The ATLAS experiment at CERN [1] is looking for interesting new physics generated by LHC proton-proton interactions at very high luminosity  $(10^{34}cm^2/s)$ . Its research program includes a search for the Higgs boson, super-symmetry and other new phenomena. The detector is composed of specialized sub-detectors to register the properties of the decaying particles: an inner detector inside a magnetic field of 2 T measuring trajectories, a Calorimeter to measure energy and finally a muon spectrometer.

The LHC will provide bunch crossings at a rate of 40 MHz. It is the job of a online triggering system [2], to separate trivial well-understood physics from the exciting new phenomena that ATLAS wants to study. This system is being built in three-levels. The First-Level Trigger (LVL1) is directly connected to the detector front-end electronics of the calorimeter and muon detectors. Fast algorithms and energy adders implemented in custom hardware are used for LVL1 event selection. This trigger level also defines Regions of Interest (RoIs) in the detector where interesting physics signatures were found. Event data of accepted events are sent out into the Data Acquisition system (DAQ) via read-out drives (RODs) and are made available to the High-Level Triggers (HLT), i.e. the Second Level Trigger (LVL2) and the Event Filter (EF), through  $\sim 1,600$  read-out buffers (ROBs). The LVL1 trigger has to cope with the high input bandwidth of the experiment (40 MHz), being design to have a maximum output rate of 75 kHz, upgradeable to 100 kHz.

The RoIs found by LVL1 are used as seeds for the Second-Level Trigger (LVL2) [3]. By only looking at data in LVL1 RoIs, it is possible to reduce the amount of data transferred into the LVL2 processors to less than 2% of the total event data ( $\sim 1.3$  MB) and achieve further background rejection. LVL2 selection algorithms request data from variable numbers of RoIs, typically 1 or 2. A RoI spans on average 18 ROBs when located in the calorimeter section, but only a maximum of 3 ROBs if LVL1 triggered on muon candidates. If an event is accepted by LVL2, a detailed summary of the processing, the LVL2 Result, is appended to the event stream and used by the Event Filter to proceed with the analysis. The last trigger level is the Event Filter (EF). After a LVL2 accept, the full event data is assembled by special computing nodes and redirected to specialized processing farms, where more elaborate filtering and monitoring algorithms are used.

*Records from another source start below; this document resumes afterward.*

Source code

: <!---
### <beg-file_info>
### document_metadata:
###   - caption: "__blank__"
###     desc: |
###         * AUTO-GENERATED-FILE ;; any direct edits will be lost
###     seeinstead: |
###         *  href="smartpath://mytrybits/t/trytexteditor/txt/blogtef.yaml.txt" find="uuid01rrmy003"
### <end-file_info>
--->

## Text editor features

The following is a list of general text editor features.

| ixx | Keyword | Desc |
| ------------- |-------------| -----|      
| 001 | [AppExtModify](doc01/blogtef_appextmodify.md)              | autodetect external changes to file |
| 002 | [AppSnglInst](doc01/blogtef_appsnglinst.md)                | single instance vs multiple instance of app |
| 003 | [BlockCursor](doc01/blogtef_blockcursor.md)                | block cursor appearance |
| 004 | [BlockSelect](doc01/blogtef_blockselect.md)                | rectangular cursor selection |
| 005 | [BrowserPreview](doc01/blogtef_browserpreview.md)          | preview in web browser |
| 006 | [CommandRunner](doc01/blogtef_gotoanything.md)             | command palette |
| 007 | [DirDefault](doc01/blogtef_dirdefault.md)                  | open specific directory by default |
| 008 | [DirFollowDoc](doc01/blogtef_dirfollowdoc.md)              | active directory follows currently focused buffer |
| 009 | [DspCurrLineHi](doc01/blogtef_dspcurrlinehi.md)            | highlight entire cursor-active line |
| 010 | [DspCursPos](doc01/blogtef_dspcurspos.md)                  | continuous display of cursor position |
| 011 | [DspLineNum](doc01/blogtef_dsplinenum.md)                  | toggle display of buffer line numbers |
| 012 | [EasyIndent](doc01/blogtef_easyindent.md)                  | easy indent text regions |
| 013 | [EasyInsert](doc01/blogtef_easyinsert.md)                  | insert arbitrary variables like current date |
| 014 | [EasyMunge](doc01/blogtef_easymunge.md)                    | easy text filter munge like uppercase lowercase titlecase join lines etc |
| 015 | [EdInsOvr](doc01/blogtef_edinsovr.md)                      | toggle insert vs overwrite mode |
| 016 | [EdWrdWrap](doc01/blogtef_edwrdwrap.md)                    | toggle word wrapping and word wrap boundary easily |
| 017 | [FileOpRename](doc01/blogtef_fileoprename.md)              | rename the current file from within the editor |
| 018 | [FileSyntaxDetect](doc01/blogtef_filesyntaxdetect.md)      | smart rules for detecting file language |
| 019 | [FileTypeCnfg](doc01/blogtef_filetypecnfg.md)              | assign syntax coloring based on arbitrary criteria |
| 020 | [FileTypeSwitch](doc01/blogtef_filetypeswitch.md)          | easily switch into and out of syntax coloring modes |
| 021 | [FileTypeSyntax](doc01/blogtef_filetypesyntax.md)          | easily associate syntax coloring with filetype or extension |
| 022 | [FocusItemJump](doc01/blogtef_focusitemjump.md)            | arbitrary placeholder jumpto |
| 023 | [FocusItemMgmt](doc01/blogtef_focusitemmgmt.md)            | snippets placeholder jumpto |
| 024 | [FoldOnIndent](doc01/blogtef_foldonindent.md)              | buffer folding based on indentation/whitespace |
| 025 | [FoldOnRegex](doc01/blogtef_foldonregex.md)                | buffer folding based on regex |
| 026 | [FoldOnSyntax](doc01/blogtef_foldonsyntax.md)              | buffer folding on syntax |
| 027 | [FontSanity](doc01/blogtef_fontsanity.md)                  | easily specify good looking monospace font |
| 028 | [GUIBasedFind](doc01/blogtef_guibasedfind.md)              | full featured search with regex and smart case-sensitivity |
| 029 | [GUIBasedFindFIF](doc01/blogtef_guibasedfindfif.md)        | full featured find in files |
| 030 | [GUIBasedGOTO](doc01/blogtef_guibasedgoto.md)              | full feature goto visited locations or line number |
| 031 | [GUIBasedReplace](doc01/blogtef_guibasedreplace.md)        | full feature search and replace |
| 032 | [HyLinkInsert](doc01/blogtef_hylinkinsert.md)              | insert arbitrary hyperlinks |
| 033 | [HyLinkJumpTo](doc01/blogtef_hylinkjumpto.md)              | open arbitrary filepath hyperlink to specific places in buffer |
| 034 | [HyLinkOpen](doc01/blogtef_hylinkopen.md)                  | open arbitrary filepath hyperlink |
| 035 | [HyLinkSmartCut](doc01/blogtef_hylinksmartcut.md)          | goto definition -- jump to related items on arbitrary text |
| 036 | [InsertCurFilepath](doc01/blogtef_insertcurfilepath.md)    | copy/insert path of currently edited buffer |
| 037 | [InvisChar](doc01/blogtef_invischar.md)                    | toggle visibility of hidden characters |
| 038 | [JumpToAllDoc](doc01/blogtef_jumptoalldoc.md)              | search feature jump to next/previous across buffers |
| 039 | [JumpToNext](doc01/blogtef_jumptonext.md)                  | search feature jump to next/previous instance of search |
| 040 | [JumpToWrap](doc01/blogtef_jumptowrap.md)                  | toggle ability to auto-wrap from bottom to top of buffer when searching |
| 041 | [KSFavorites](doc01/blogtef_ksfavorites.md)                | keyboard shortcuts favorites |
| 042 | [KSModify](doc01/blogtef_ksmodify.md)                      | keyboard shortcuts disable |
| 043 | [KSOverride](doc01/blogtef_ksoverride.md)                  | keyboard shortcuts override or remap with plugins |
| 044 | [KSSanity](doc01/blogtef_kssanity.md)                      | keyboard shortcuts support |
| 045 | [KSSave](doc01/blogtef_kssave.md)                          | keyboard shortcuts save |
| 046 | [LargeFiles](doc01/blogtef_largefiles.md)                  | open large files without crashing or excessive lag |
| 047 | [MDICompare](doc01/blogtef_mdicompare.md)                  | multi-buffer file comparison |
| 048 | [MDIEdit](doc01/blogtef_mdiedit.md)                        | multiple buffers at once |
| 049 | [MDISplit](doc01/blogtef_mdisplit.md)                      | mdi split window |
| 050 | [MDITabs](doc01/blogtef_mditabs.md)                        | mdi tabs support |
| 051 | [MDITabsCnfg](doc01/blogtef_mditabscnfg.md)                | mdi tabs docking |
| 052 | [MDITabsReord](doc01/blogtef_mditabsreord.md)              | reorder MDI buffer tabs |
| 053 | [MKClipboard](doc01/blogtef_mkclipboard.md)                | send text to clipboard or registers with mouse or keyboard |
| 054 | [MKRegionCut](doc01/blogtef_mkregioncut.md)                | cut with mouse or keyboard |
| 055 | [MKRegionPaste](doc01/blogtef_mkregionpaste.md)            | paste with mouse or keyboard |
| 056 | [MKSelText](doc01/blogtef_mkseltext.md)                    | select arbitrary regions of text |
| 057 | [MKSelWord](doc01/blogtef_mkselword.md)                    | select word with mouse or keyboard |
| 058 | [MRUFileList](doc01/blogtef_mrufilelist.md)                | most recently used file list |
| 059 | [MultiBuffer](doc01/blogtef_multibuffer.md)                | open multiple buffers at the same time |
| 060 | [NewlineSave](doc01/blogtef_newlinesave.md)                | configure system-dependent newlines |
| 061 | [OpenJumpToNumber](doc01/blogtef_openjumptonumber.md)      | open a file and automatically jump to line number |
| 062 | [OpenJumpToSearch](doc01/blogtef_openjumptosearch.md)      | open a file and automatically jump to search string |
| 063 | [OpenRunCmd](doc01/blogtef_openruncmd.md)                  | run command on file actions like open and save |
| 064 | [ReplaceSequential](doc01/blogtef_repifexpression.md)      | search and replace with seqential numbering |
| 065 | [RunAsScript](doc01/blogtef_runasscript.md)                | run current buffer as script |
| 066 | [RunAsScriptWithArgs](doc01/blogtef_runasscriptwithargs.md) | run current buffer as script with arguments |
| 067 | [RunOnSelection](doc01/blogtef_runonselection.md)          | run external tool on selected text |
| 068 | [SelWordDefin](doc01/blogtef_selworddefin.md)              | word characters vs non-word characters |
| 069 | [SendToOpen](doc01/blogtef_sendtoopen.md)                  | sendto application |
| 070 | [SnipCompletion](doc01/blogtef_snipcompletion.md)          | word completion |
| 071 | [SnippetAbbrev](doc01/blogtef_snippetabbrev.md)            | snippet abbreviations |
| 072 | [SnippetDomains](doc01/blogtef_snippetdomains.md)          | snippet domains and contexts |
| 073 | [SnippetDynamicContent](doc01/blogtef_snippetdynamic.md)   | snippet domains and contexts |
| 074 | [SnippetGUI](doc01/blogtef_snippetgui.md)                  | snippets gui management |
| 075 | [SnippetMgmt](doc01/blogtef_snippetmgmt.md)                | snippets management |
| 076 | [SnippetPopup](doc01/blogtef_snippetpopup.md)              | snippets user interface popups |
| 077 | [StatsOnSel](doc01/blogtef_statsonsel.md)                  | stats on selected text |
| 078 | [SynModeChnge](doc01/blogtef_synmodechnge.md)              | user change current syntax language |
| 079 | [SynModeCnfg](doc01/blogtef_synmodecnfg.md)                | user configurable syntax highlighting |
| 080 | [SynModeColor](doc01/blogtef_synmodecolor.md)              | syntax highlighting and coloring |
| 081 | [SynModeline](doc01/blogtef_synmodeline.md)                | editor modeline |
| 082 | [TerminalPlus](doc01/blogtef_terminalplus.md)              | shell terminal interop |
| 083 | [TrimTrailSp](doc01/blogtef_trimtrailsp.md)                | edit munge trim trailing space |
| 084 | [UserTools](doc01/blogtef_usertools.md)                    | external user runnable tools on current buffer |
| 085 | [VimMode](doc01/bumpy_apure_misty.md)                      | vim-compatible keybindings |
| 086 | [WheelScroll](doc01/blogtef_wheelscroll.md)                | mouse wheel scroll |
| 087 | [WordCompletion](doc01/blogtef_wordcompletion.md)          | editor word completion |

# 1.1. Requirements for the LVL2 Trigger

At LVL2, the total average processing time per event is expected to be  $\sim 10$  ms [2]. This number is devised by considering the LVL1 output rate, and a LVL2 processing farm with a capacity equivalent to 1,000 CPUs at 4 GHz. For this configuration, each node should deliver a trigger decision rate of  $\sim 100$  Hz, requiring an input band-

width of 2.6 MB/s.

To achieve these requirements, it is expected that data discrimination algorithms reject as soon as possible uninteresting physics to leave most of the available processing budget for interesting events.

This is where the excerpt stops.